Source texts of formatted documents
○ ○ ○

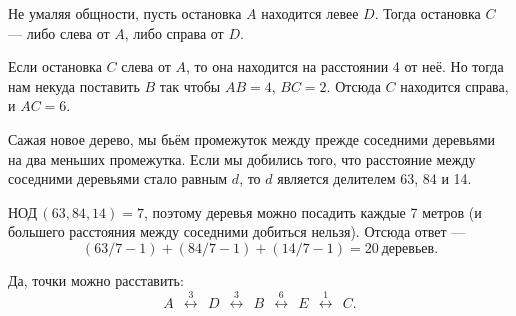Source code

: \begin{itemize}

\itA Не умаляя общности, пусть остановка $A$ находится левее $D$. Тогда остановка $C$ — либо слева от $A$, либо справа от $D$.

Если остановка $C$ слева от $A$, то она находится на расстоянии 4 от неё. Но тогда нам некуда поставить $B$ так чтобы $AB=4$, $BC=2$. Отсюда $C$ находится справа, и $AC=6$.

\itB Сажая новое дерево, мы бьём промежуток между прежде соседними деревьями на два меньших промежутка. Если мы добились того, что расстояние между соседними деревьями стало равным $d$, то $d$ является делителем 63, 84 и 14.

$\text{НОД}\,(63,84,14)=7$, поэтому деревья можно посадить каждые 7 метров (и большего расстояния между соседними добиться нельзя). Отсюда ответ —
$$(63/7-1)+(84/7-1)+(14/7-1) = 20\ \text{деревьев}.$$

\def\disbetw#1{\ \ \stackrel{#1}{\longleftrightarrow}\ \ }

\itC Да, точки можно расставить:
$$A \disbetw 3 D \disbetw 3 B \disbetw 6 E \disbetw 1 C.$$
\end{itemize}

○ ○ ○

• _AIM OF THE TASK_:
Copy each line of the entries in which the string "соседними" is found.

• _EXERCISE RESPONSE_:
\itB Сажая новое дерево, мы бьём промежуток между прежде соседними деревьями на два меньших промежутка. Если мы добились того, что расстояние между соседними деревьями стало равным $d$, то $d$ является делителем 63, 84 и 14.
$\text{НОД}\,(63,84,14)=7$, поэтому деревья можно посадить каждые 7 метров (и большего расстояния между соседними добиться нельзя). Отсюда ответ —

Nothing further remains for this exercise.